«Une amitié fatale»

Werner Rügemer
(Picture wikipedia)

Les conséquences toxiques de la dépendance de l’Europe face aux Etats-Unis

Entretien avec Werner Rügemer,* Allemagne

(18 octobre 2023) (Réd.) Werner Rügemer, journaliste et auteur allemand, consacre son activité professionnelle à dénoncer les dysfonctionnements sociaux, politiques et sociétaux.

Son dernier livre «Verhängnisvolle Freundschaft. Wie die USA Europa eroberten» [Une amitié fatale. Comment les Etats-Unis ont conquis l’Europe], est particulièrement explosif au vu du conflit en Ukraine, car l’alignement de la politique européenne, et en particulier de l’Allemagne, sur les Etats-Unis est indéniable. Pour la Suisse aussi, il convient de se demander pourquoi elle s’aligne autant sur les Etats-Unis dans sa prise de position en faveur de l’Ukraine.

Suite à un colloque organisé par le «Point de vue Suisse» à Frauenfeld, la rédaction s’est entretenue avec Werner Rügemer au sujet de son dernier livre. Il a pu y expliquer précisément ses positions.

* * *

Monsieur Rügemer, vous vous qualifiez de «philosophe interventionniste». Pouvez-vous nous expliquer ce que vous entendez par là?

J’ai étudié dans les années 1960 dans des universités établies de la République fédérale d’Allemagne, à Munich, Tübingen et à l’Université libre de Berlin. En philosophie, il s’agissait de philosophes célèbres comme Heidegger, Wittgenstein, Guardini, Hegel et bien sûr les Grecs comme Platon et Aristote. Cela m’a toujours plus paru être un jargon sophistiqué – n’apportant rien à la connaissance de la réalité de l’époque en République fédérale. Or, ni les présocratiques, ni Confucius, ni Marx n’y figuraient. Au loin, on entendait des bruits de guerres et de sous-développement mondial, de manière très indistincte.

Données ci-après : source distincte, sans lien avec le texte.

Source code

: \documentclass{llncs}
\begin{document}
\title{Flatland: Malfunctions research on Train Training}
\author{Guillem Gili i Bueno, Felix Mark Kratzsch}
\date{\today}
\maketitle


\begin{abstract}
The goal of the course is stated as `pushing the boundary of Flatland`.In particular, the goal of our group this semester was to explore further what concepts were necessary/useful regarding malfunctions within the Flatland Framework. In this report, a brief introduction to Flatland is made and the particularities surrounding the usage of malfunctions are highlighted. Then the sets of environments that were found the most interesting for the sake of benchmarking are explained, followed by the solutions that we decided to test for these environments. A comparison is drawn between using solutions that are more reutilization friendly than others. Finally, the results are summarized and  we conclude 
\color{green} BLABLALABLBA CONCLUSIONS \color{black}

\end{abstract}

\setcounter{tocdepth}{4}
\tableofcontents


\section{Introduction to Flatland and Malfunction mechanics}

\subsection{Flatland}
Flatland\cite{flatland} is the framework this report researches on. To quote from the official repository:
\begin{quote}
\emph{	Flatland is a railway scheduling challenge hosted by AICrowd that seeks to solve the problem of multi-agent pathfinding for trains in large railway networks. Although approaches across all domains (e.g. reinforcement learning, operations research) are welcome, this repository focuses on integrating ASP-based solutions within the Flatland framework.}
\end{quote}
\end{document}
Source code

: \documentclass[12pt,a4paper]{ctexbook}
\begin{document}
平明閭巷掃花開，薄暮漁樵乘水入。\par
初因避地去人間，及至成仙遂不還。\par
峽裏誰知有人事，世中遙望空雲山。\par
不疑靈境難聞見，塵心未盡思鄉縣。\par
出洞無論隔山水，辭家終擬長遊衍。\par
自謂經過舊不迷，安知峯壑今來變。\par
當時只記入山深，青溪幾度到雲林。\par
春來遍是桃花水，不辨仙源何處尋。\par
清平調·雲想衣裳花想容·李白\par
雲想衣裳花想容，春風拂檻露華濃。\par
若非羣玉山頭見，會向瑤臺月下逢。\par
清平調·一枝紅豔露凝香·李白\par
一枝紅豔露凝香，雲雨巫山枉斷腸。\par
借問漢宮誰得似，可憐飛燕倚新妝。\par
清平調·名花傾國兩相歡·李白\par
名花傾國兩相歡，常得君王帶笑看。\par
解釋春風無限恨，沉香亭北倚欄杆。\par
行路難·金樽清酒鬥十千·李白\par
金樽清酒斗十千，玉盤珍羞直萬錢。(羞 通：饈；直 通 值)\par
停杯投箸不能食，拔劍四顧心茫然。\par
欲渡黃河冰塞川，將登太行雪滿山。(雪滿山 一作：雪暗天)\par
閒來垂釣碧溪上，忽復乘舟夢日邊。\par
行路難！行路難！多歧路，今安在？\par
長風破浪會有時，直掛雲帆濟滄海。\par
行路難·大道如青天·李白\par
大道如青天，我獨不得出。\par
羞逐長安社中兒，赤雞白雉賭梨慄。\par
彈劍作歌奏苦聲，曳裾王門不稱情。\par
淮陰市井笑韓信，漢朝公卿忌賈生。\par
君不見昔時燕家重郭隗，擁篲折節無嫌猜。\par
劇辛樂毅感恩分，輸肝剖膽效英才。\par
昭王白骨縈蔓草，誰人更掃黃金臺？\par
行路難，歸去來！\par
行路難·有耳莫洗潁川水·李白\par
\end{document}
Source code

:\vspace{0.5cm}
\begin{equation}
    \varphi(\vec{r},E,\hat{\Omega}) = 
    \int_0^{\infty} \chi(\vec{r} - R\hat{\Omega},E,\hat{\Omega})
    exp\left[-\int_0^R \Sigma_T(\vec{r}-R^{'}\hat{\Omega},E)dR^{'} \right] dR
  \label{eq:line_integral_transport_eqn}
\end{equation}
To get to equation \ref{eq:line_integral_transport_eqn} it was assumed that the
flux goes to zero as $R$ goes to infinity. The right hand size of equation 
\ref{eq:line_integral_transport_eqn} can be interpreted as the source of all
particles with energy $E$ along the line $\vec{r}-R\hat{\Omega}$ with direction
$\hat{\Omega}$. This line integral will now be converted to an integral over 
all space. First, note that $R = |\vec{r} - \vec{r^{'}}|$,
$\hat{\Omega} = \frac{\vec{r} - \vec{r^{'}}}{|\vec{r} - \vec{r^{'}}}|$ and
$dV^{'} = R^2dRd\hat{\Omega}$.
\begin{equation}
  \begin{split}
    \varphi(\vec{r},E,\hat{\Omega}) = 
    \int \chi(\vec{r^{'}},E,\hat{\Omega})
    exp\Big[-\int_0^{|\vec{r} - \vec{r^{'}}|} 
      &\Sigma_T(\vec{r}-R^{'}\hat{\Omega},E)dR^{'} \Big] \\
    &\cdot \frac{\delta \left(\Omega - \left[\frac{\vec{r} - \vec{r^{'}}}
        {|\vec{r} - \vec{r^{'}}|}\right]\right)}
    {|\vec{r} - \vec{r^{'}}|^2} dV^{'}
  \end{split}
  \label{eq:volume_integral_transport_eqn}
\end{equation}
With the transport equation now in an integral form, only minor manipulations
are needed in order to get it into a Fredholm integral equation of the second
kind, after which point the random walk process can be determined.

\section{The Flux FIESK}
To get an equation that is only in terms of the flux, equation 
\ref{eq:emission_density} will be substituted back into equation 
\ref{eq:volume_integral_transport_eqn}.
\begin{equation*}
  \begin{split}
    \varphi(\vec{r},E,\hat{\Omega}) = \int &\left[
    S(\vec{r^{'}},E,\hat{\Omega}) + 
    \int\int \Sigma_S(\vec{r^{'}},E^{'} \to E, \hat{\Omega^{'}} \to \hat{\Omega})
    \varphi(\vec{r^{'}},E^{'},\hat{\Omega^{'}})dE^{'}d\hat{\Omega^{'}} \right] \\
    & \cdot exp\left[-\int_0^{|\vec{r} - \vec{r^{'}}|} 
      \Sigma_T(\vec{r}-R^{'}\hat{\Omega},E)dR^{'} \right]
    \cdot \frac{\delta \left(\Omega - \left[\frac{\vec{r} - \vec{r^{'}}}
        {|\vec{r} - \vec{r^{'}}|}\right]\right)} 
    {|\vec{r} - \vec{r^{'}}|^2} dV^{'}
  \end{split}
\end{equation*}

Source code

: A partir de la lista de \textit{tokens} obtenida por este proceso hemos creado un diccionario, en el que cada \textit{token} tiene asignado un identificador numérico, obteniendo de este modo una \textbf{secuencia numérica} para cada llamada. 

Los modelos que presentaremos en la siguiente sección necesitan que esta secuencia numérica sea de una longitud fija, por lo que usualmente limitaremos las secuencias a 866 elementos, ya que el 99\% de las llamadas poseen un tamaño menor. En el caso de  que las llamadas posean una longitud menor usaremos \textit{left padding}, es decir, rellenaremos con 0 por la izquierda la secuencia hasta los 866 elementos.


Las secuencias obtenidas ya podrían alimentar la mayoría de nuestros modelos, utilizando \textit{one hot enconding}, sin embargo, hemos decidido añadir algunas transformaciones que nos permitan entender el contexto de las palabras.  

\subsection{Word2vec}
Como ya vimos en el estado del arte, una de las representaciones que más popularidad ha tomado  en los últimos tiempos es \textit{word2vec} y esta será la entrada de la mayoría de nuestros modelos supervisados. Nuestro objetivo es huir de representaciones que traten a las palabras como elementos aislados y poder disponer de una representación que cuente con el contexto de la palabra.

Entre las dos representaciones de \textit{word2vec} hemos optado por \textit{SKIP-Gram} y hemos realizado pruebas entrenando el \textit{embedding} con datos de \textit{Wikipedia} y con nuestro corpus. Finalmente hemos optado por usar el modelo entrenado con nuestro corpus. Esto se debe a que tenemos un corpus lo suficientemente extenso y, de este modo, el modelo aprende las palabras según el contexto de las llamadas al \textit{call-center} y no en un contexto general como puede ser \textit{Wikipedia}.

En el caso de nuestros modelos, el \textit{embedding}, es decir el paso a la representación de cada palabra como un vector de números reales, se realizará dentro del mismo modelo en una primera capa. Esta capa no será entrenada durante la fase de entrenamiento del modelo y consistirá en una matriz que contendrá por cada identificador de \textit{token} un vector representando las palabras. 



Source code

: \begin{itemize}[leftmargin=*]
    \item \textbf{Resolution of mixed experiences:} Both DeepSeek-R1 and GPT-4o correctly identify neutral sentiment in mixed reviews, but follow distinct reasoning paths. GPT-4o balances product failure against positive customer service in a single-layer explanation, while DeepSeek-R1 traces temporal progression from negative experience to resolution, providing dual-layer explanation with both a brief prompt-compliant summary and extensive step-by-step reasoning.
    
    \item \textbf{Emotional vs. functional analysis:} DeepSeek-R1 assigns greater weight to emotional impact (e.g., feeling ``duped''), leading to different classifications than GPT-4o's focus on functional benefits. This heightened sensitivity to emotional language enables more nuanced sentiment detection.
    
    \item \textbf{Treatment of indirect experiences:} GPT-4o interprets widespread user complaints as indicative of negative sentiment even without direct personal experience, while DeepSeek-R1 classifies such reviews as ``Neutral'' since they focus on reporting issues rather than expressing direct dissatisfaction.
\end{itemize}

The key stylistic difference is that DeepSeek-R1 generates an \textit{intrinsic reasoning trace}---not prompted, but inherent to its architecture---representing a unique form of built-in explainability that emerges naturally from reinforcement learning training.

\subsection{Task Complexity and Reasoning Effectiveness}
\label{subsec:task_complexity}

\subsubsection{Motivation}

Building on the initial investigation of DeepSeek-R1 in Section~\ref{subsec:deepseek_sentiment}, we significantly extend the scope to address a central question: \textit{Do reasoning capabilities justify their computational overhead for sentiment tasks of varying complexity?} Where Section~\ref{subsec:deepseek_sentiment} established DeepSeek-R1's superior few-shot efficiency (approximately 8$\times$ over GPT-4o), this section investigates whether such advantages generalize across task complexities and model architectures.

Je me suis peu à peu rendu compte que je ne voulais pas rester dans ce monde académique égocentrique, qui ne peut ni ne veut expliquer le monde qui l’entoure. J’ai alors fait une thèse de doctorat en anthropologie philosophique à la toute nouvelle Université réformée de Brême. Je ne voulais pas rester dans cette entreprise académique des fonctionnaires étatiques puis privatisée. Je voulais d’une part connaître le monde pour ensuite contribuer à combattre et à surmonter les injustices, les guerres et les exploitations de plus en plus évidentes. C’est ainsi que j’en suis venu à me considérer comme un philosophe interventionniste.

ISBN 978-3-89438-803-4
Pouvez-vous nous expliquer comment vous en êtes venu à vous intéresser précisément à l’ensemble des thèmes des dysfonctionnements sociaux, politiques et économiques?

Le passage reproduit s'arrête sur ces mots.